A l’origine, les coronas virus sont hébergés par les chauves-souris qui, avec le temps, ont développé une capacité de résistance à la maladie. Comment donc ces virus passent de l’animal à l’humain ? Selon le professeur Didier Sicard, il y aurait deux hypothèses permettant d’expliquer la transmission du COVID 19 à l’Homme.
La première serait liée à la déforestation et à la perturbation de l’équilibre des écosystèmes. Le remplacement progressif des forêts par des plantations d’arbres fruitiers engageraient les chauves-souris à adapter leur alimentation. Ainsi, plutôt que de se nourrir en milieu forestier, elles jetteraient leur dévolu sur les cultures contaminant ainsi les différents fruits par leurs mictions fréquentes.

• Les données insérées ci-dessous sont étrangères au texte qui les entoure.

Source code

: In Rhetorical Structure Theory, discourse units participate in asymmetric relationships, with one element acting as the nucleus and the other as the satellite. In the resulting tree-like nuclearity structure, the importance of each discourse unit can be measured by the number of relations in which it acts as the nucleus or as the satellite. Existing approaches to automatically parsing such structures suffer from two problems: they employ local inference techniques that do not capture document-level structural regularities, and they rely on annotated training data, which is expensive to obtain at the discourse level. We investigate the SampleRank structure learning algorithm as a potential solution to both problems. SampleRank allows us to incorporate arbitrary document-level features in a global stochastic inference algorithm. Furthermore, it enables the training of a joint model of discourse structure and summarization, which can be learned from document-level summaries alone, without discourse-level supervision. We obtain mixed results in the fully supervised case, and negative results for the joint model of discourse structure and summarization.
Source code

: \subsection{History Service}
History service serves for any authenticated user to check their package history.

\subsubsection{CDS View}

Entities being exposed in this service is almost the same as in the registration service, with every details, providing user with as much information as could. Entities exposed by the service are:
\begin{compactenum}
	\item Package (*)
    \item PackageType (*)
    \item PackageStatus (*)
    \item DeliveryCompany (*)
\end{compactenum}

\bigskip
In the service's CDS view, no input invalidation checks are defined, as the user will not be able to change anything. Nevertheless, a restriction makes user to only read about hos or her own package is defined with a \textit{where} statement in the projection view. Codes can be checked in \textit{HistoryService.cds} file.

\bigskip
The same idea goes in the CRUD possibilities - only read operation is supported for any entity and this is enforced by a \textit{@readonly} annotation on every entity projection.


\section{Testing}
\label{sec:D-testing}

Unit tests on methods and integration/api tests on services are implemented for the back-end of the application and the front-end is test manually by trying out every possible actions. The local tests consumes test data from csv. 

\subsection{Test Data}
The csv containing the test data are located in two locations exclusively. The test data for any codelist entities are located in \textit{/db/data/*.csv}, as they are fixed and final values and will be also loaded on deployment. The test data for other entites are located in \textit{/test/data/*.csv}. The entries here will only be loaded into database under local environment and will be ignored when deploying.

Autre possibilité : la commercialisation et la consommation d’animaux sauvages pourtant interdite en Chine. L’épicentre de l’épidémie, la ville de Wuhan, pratiquait en effet des ventes illégales d’animaux sauvages dans des conditions déplorables en termes d’hygiène. Comme pour les précédentes épidémies de SARS, « la pratique culturelle l’a emporté sur la prudence » a déclaré Didier Sicard. Dans ce type de marché, les animaux sont entassés les uns sur les autres, dans un état de stress extrême et leurs sécrétions se mélangent. Il est alors plausible que le SARS-CoV-2 soit le résultat d’une hybridation entre deux génomes d’espèces animales différentes, comme le pangolin et la chauve-souris. Toutefois, il est important de différencier l’animal générateur du virus et celui/ceux faisant office de « courroie de transmission ». Il faut encore poursuivre les études pluridisciplinaires mêlant écologie, éthologie et ethnologie pour remonter aux racines du problème.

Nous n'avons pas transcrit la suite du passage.